Large scale genome sequencing allowed the identification of a massive number of genetic variations, whose impact on human health is still unknown. In this review we analyze, by an in silico-based strategy, the impact of missense variants on cancer-related genes, whose effect on protein stability and function was experimentally determined. We collected a set of 164 variants from 11 proteins to analyze the impact of missense mutations at structural and functional levels, and to assess the performance of state-of-the-art methods (FoldX and Meta-SNP) for predicting protein stability change and pathogenicity. The result of our analysis shows that a combination of experimental data on protein stability and in silico pathogenicity predictions allowed the identification of a subset of variants with a high probability of having a deleterious phenotypic effect, as confirmed by the significant enrichment of the subset in variants annotated in the COSMIC database as putative cancer-driving variants.

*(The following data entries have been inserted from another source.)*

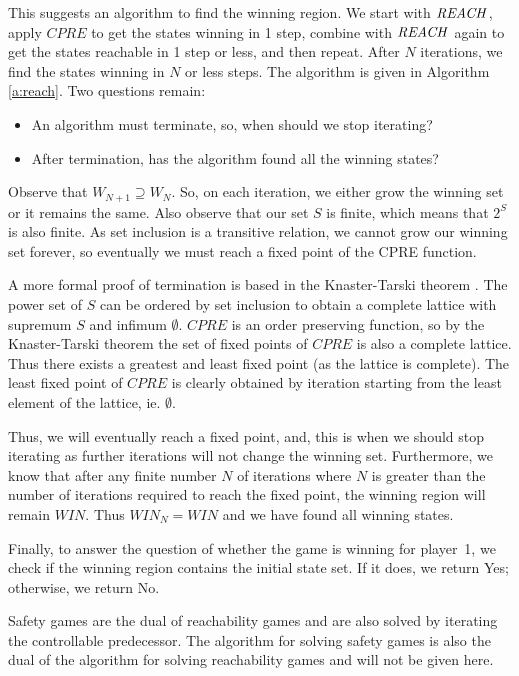 This suggests an algorithm to find the winning region. We start with $\mathit{REACH}$, apply $CPRE$ to get the states winning in 1 step, combine with $\mathit{REACH}$ again to get the states reachable in 1 step or less, and then repeat. After $N$ iterations, we find the states winning in $N$ or less steps. The algorithm is given in Algorithm \ref{a:reach}. Two questions remain: 

\begin{itemize}
    \item An algorithm must terminate, so, when should we stop iterating?
    \item After termination, has the algorithm found all the winning states?
\end{itemize}

Observe that $W_{N+1} \supseteq W_N$. So, on each iteration, we either grow the winning set or it remains the same. Also observe that our set $S$ is finite, which means that $2^S$ is also finite. As set inclusion is a transitive relation, we cannot grow our winning set forever, so eventually we must reach a fixed point of the CPRE function. 

A more formal proof of termination is based in the Knaster-Tarski theorem \cite{knaster_tarski}. The power set of $S$ can be ordered by set inclusion to obtain a complete lattice with supremum $S$ and infimum $\emptyset$. $CPRE$ is an order preserving function, so by the Knaster-Tarski theorem the set of fixed points of $CPRE$ is also a complete lattice. Thus there exists a greatest and least fixed point (as the lattice is complete). The least fixed point of $CPRE$ is clearly obtained by iteration starting from the least element of the lattice, ie. $\emptyset$. 

Thus, we will eventually reach a fixed point, and, this is when we should stop iterating as further iterations will not change the winning set. Furthermore, we know that after any finite number $N$ of iterations where $N$ is greater than the number of iterations required to reach the fixed point, the winning region will remain $WIN$. Thus $WIN_N = WIN$ and we have found all winning states.

Finally, to answer the question of whether the game is winning for player~1, we check if the winning region contains the initial state set. If it does, we return Yes; otherwise, we return No.

Safety games are the dual of reachability games and are also solved by iterating the controllable predecessor. The algorithm for solving safety games is also the dual of the algorithm for solving reachability games and will not be given here.

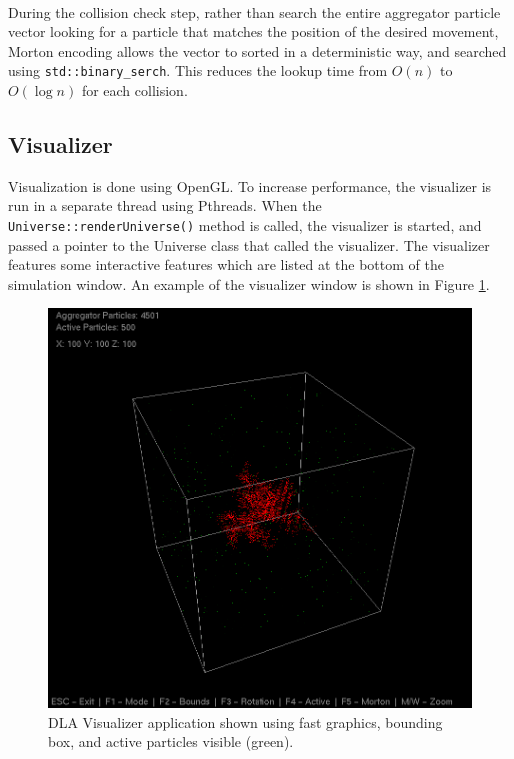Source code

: \documentclass[fleqn,10pt]{UserGuideArx} %
\begin{document}
~\\
During the collision check step, rather than search the entire aggregator particle vector looking for a particle that matches the position of the desired movement, Morton encoding allows the vector to sorted in a deterministic way, and searched using \texttt{std\allowbreak::binary\_serch}. This reduces the lookup time from $O(n)$ to $O(\log n)$ for each collision.\\

\subsection{Visualizer}
Visualization is done using OpenGL. To increase performance, the visualizer is run in a separate thread using Pthreads. When the \texttt{Universe\allowbreak::renderUniverse()} method is called, the visualizer is started, and passed a pointer to the Universe class that called the visualizer. The visualizer features some interactive features which are listed at the bottom of the simulation window. An example of the visualizer window is shown in Figure \ref{fig:DLAAPP}.
\begin{figure}[!h]\centering %
    \includegraphics[width=\linewidth]{images/DLAVisualizer.png}
    \caption{DLA Visualizer application shown using fast graphics, bounding box, and active particles visible (green).}
    \label{fig:DLAAPP}
    \end{figure}
\end{document}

Our analysis suggests that the integration of experimental and computational approaches may contribute to evaluate the risk for complex disorders and develop more effective treatment strategies.

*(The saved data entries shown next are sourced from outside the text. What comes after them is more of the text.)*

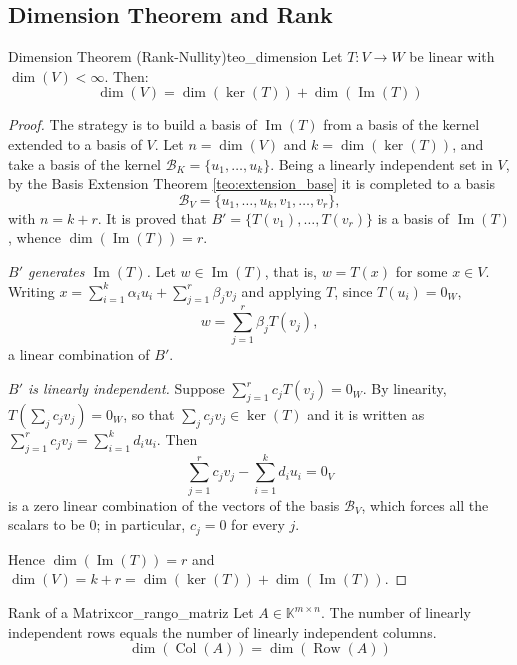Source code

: \documentclass[11pt, a4paper]{article}
\begin{document}
\subsection{Dimension Theorem and Rank}

\begin{teorema}{Dimension Theorem (Rank-Nullity)}{teo_dimension}
Let $T: V \to W$ be linear with $\dim(V) < \infty$. Then:
\[ \dim(V) = \dim(\ker(T)) + \dim(\operatorname{Im}(T)) \]
\end{teorema}

\begin{proof}
The strategy is to build a basis of $\operatorname{Im}(T)$ from a basis of the kernel extended to a basis of $V$. Let $n = \dim(V)$ and $k = \dim(\ker(T))$, and take a basis of the kernel $\mathcal{B}_K = \{u_1, \dots, u_k\}$. Being a linearly independent set in $V$, by the Basis Extension Theorem \ref{teo:extension_base} it is completed to a basis
\[ \mathcal{B}_V = \{u_1, \dots, u_k, v_1, \dots, v_r\}, \]
with $n = k + r$. It is proved that $B' = \{T(v_1), \dots, T(v_r)\}$ is a basis of $\operatorname{Im}(T)$, whence $\dim(\operatorname{Im}(T)) = r$.

\textit{$B'$ generates $\operatorname{Im}(T)$.} Let $w \in \operatorname{Im}(T)$, that is, $w = T(x)$ for some $x \in V$. Writing $x = \sum_{i=1}^k \alpha_i u_i + \sum_{j=1}^r \beta_j v_j$ and applying $T$, since $T(u_i) = 0_W$,
\[ w = \sum_{j=1}^r \beta_j T(v_j), \]
a linear combination of $B'$.

\textit{$B'$ is linearly independent.} Suppose $\sum_{j=1}^r c_j T(v_j) = 0_W$. By linearity, $T(\sum_j c_j v_j) = 0_W$, so that $\sum_j c_j v_j \in \ker(T)$ and it is written as $\sum_{j=1}^r c_j v_j = \sum_{i=1}^k d_i u_i$. Then
\[ \sum_{j=1}^r c_j v_j - \sum_{i=1}^k d_i u_i = 0_V \]
is a zero linear combination of the vectors of the basis $\mathcal{B}_V$, which forces all the scalars to be $0$; in particular, $c_j = 0$ for every $j$.

Hence $\dim(\operatorname{Im}(T)) = r$ and $\dim(V) = k + r = \dim(\ker(T)) + \dim(\operatorname{Im}(T))$.
\end{proof}

\begin{corolario}{Rank of a Matrix}{cor_rango_matriz}
Let $A \in \mathbb{K}^{m \times n}$. The number of linearly independent rows equals the number of linearly independent columns.
\[ \dim(\operatorname{Col}(A)) = \dim(\operatorname{Row}(A)) \]
\end{corolario}
\end{document}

A Glimpse into the Structural Properties of the Intermediate and Transition State in the Folding of Bromodomain 2 Domain 2 by Φ Value Analysis.

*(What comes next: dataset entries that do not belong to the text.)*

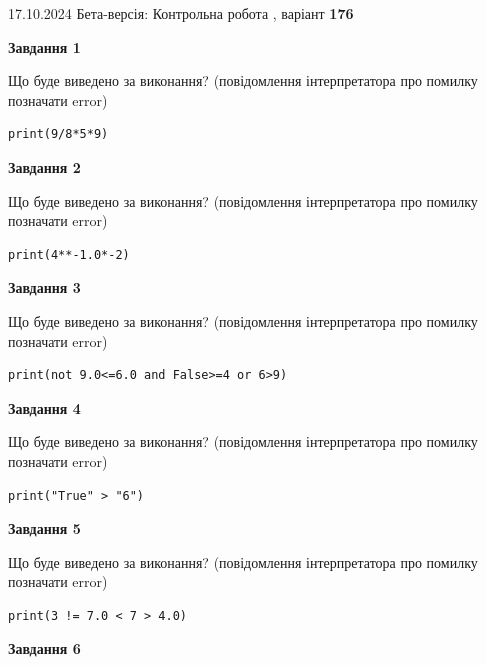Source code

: \documentclass[12pt, ukrainian]{article}
\begin{document}
{\Large{17.10.2024 Бета-версія: Контрольна робота , варіант  \No \textbf { 176 }\par}}
{
\begin {large}
{\begin {center}\textbf{Завдання 1}\end {center}}

Що буде виведено за виконання? (повідомлення інтерпретатора про помилку позначати error)\par
\begin{verbatim}
print(9/8*5*9)
\end{verbatim}

{\begin {center}\textbf{Завдання 2}\end {center}}

Що буде виведено за виконання? (повідомлення інтерпретатора про помилку позначати error)\par
\begin{verbatim}
print(4**-1.0*-2)
\end{verbatim}

{\begin {center}\textbf{Завдання 3}\end {center}}

Що буде виведено за виконання? (повідомлення інтерпретатора про помилку позначати error)\par
\begin{verbatim}
print(not 9.0<=6.0 and False>=4 or 6>9)
\end{verbatim}

{\begin {center}\textbf{Завдання 4}\end {center}}

Що буде виведено за виконання? (повідомлення інтерпретатора про помилку позначати error)\par
\begin{verbatim}
print("True" > "6")
\end{verbatim}

{\begin {center}\textbf{Завдання 5}\end {center}}

Що буде виведено за виконання? (повідомлення інтерпретатора про помилку позначати error)\par
\begin{verbatim}
print(3 != 7.0 < 7 > 4.0)
\end{verbatim}

{\begin {center}\textbf{Завдання 6}\end {center}}


\end{large}}
\end{document}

Bromodomains (BRDs) are small protein interaction modules of about 110 amino acids that selectively recognize acetylated lysine in histones and other proteins. These domains have been identified in a variety of multi-domain proteins involved in transcriptional regulation or chromatin remodeling in eukaryotic cells. BRD inhibition is considered an attractive therapeutic approach in epigenetic disorders, particularly in oncology. Here, we present a Φ value analysis to investigate the folding pathway of the second domain of BRD2 (BRD2(2)). Using an extensive mutational analysis based on 25 site-directed mutants, we provide structural information on both the intermediate and late transition state of BRD2(2). The data reveal that the C-terminal region represents part of the initial folding nucleus, while the N-terminal region of the domain consolidates its structure only later in the folding process. Furthermore, only a small number of native-like interactions have been identified, suggesting the presence of a non-compact, partially folded state with scarce native-like characteristics. Taken together, these results indicate that, in BRD2(2), a hierarchical mechanism of protein folding can be described with non-native interactions that play a significant role in folding.

Characterization of human frataxin missense variants in cancer tissues.

Human frataxin is an iron-binding protein involved in the mitochondrial iron-sulfur (Fe-S) clusters assembly, a process fundamental for the functional activity of mitochondrial proteins. Decreased level of frataxin expression is associated with the neurodegenerative disease Friedreich ataxia. Defective function of frataxin may cause defects in mitochondria, leading to increased tumorigenesis. Tumor-initiating cells show higher iron uptake, a decrease in iron storage and a reduced Fe-S clusters synthesis and utilization. In this study, we selected, from COSMIC database, the somatic human frataxin missense variants found in cancer tissues p.D104G, p.A107V, p.F109L, p.Y123S, p.S161I, p.W173C, p.S181F, and p.S202F to analyze the effect of the single amino acid substitutions on frataxin structure, function, and stability. The spectral properties, the thermodynamic and the kinetic stability, as well as the molecular dynamics of the frataxin missense variants found in cancer tissues point to local changes confined to the environment of the mutated residues. The global fold of the variants is not altered by the amino acid substitutions; however, some of the variants show a decreased stability and a decreased functional activity in comparison with that of the wild-type protein.